I have an equation $f(x)= x^4 +2x^3 -5x^2 -7x-5=0 $ and I want to solve it (numerically) at [1.5,3] using the fixed point iteration-method, so I want to find a function g(x) such that $f(x)=0$ is equivalent to $g(x)=x$. However I've tried many different $g(x)$'s but can't seem to find one that converges to the solution (which is about 2.19).
First of all, anyone has any idea which $g(x)$ I could use?

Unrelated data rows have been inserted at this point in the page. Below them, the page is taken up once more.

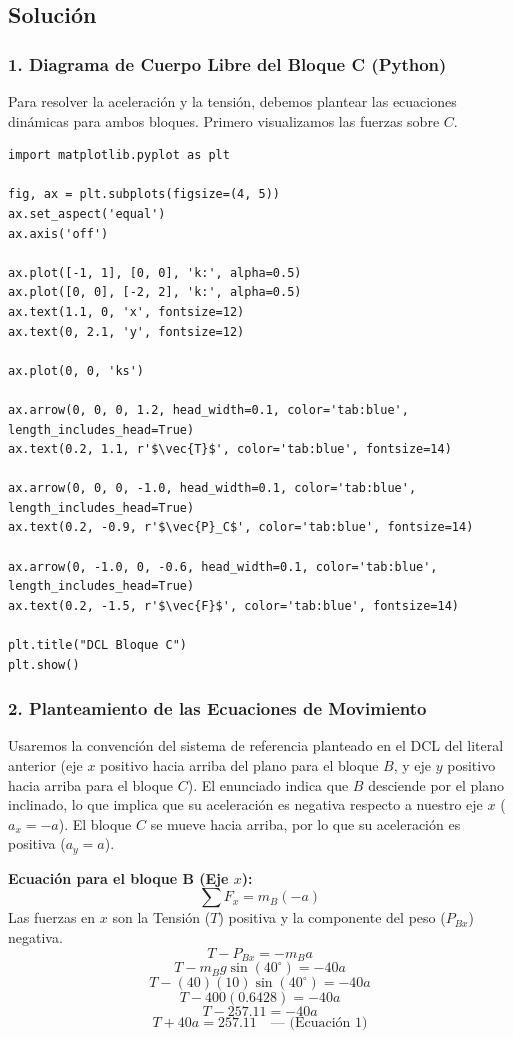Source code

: \documentclass[12pt, a4paper]{article}
\begin{document}
\subsection*{Solución}

\subsubsection*{1. Diagrama de Cuerpo Libre del Bloque C (Python)}
Para resolver la aceleración y la tensión, debemos plantear las ecuaciones dinámicas para ambos bloques. Primero visualizamos las fuerzas sobre $C$.

\begin{lstlisting}
import matplotlib.pyplot as plt

fig, ax = plt.subplots(figsize=(4, 5))
ax.set_aspect('equal')
ax.axis('off')

ax.plot([-1, 1], [0, 0], 'k:', alpha=0.5)
ax.plot([0, 0], [-2, 2], 'k:', alpha=0.5)
ax.text(1.1, 0, 'x', fontsize=12)
ax.text(0, 2.1, 'y', fontsize=12)

ax.plot(0, 0, 'ks')

ax.arrow(0, 0, 0, 1.2, head_width=0.1, color='tab:blue', length_includes_head=True)
ax.text(0.2, 1.1, r'$\vec{T}$', color='tab:blue', fontsize=14)

ax.arrow(0, 0, 0, -1.0, head_width=0.1, color='tab:blue', length_includes_head=True)
ax.text(0.2, -0.9, r'$\vec{P}_C$', color='tab:blue', fontsize=14)

ax.arrow(0, -1.0, 0, -0.6, head_width=0.1, color='tab:blue', length_includes_head=True)
ax.text(0.2, -1.5, r'$\vec{F}$', color='tab:blue', fontsize=14)

plt.title("DCL Bloque C")
plt.show()
\end{lstlisting}

\subsubsection*{2. Planteamiento de las Ecuaciones de Movimiento}
Usaremos la convención del sistema de referencia planteado en el DCL del literal anterior (eje $x$ positivo hacia arriba del plano para el bloque $B$, y eje $y$ positivo hacia arriba para el bloque $C$).
El enunciado indica que $B$ desciende por el plano inclinado, lo que implica que su aceleración es negativa respecto a nuestro eje $x$ ($a_x = -a$). El bloque $C$ se mueve hacia arriba, por lo que su aceleración es positiva ($a_y = a$).

\textbf{Ecuación para el bloque B (Eje $x$):}
$$ \sum F_x = m_B (-a) $$
Las fuerzas en $x$ son la Tensión ($T$) positiva y la componente del peso ($P_{Bx}$) negativa.
$$ T - P_{Bx} = - m_B a $$
$$ T - m_B g \sin(40^\circ) = - 40 a $$
$$ T - (40)(10) \sin(40^\circ) = - 40 a $$
$$ T - 400 (0.6428) = - 40 a $$
$$ T - 257.11 = - 40 a $$
$$ T + 40 a = 257.11 \quad \text{--- (Ecuación 1)} $$
\end{document}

Second is there a trick to finding it?
Thanks in advance 🙂
[Math] Fixed point iteration-finding $g(x)$
fixed-point iterationfixed-point-theoremsnumerical methods
Best Answer
To get the solution to converge, besides $g(x)=x$ you need $|g'(x)| \lt 1$ at the root. The distance from the root is multiplied by about $|g'(x)|$ every iteration, so if that is less than $1$ it will converge. Powers change quickly and roots slowly, so a natural try is to write $$x^4 +2x^3 -5x^2 -7x-5=0\\x^4=-2x^3+5x^2+7x+5\\ x=\sqrt[4]{-2x^3+5x^2+7x+5}$$ It converges nicely starting at $0, 1$ and $3.5$ but fails starting from $4$ because the piece under the root goes negative. Another try, which I have not tested, would be to write $$x^4 +2x^3 -5x^2 -7x-5=0\\x^4=-2x^3+5x^2+7x+5\\ x=(-2x^3+5x^2+7x+5)/x^3$$ It is a bit of an art. If you don't know the root, you can't evaluate the derivative of your proposed $g(x)$ at it.